WHAT IS NEEDED: Go through the data below and repeat it exactly, skipping each picture.

SUPPLIED DATA:
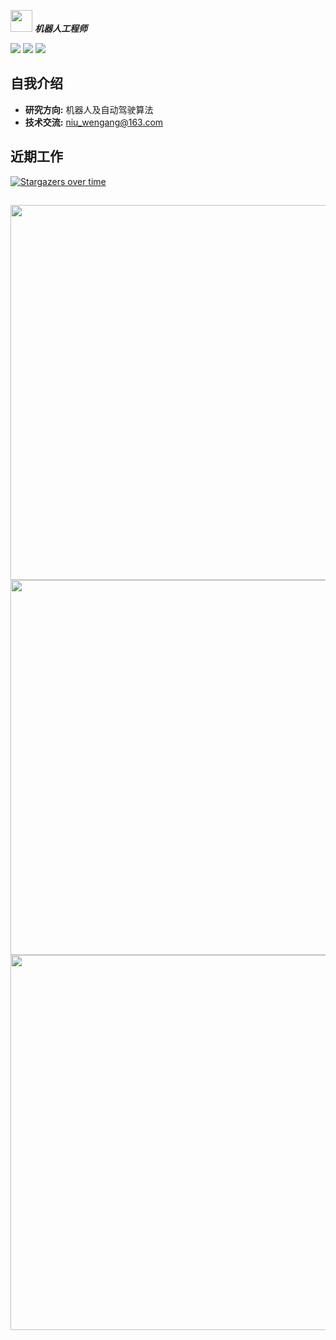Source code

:   <img src="https://user-images.githubusercontent.com/5679180/79618120-0daffb80-80be-11ea-819e-d2b0fa904d07.gif" width="35px"> ***机器人工程师***  


[![](https://img.shields.io/badge/Bilibili-robotics%E6%B8%AF-brightgreen)](https://space.bilibili.com/356146260)
[![](https://img.shields.io/badge/CSDN%E5%8D%9A%E5%AE%A2-robotics%E6%B8%AF-brightgreen)](https://blog.csdn.net/weixin_37684239?type=blog)
![](https://visitor-badge.laobi.icu/badge?page_id=niuwengang.visitor-badge)

## 自我介绍
+ **研究方向:** 机器人及自动驾驶算法
+ **技术交流:** niu_wengang@163.com

## 近期工作



[![Stargazers over time](https://starchart.cc/niuwengang/AlkaidQuadrotor.svg)](https://starchart.cc/niuwengang/AlkaidQuadrotor)




##
  <img src="(https://starchart.cc/niuwengang/AlkaidQuadrotor.svg"  width = "600px"    />        

  <img src="https://github-profile-trophy.vercel.app/?username=niuwengang&theme=dark_lover"  width = "600px"    />        
  <img src="https://github-readme-activity-graph.vercel.app/graph?username=niuwengang"  width = "600px"    />        
  
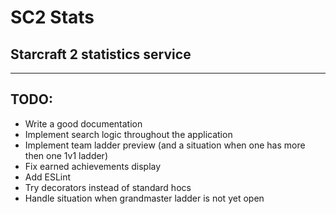 # SC2 Stats

## Starcraft 2 statistics service

---

## TODO:

-   Write a good documentation
-   Implement search logic throughout the application
-   Implement team ladder preview (and a situation when one has more then one 1v1 ladder)
-   Fix earned achievements display
-   Add ESLint
-   Try decorators instead of standard hocs
-   Handle situation when grandmaster ladder is not yet open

FINAL ANSWER:
Source code

:   <img src="https://user-images.githubusercontent.com/5679180/79618120-0daffb80-80be-11ea-819e-d2b0fa904d07.gif" width="35px"> ***机器人工程师***  


[![](https://img.shields.io/badge/Bilibili-robotics%E6%B8%AF-brightgreen)](https://space.bilibili.com/356146260)
[![](https://img.shields.io/badge/CSDN%E5%8D%9A%E5%AE%A2-robotics%E6%B8%AF-brightgreen)](https://blog.csdn.net/weixin_37684239?type=blog)
![](https://visitor-badge.laobi.icu/badge?page_id=niuwengang.visitor-badge)

## 自我介绍
+ **研究方向:** 机器人及自动驾驶算法
+ **技术交流:** niu_wengang@163.com

## 近期工作



[![Stargazers over time](https://starchart.cc/niuwengang/AlkaidQuadrotor.svg)](https://starchart.cc/niuwengang/AlkaidQuadrotor)




##
  <img src="(https://starchart.cc/niuwengang/AlkaidQuadrotor.svg"  width = "600px"    />        

  <img src="https://github-profile-trophy.vercel.app/?username=niuwengang&theme=dark_lover"  width = "600px"    />        
  <img src="https://github-readme-activity-graph.vercel.app/graph?username=niuwengang"  width = "600px"    />        
  
 # SC2 Stats

## Starcraft 2 statistics service

---

## TODO:

-   Write a good documentation
-   Implement search logic throughout the application
-   Implement team ladder preview (and a situation when one has more then one 1v1 ladder)
-   Fix earned achievements display
-   Add ESLint
-   Try decorators instead of standard hocs
-   Handle situation when grandmaster ladder is not yet open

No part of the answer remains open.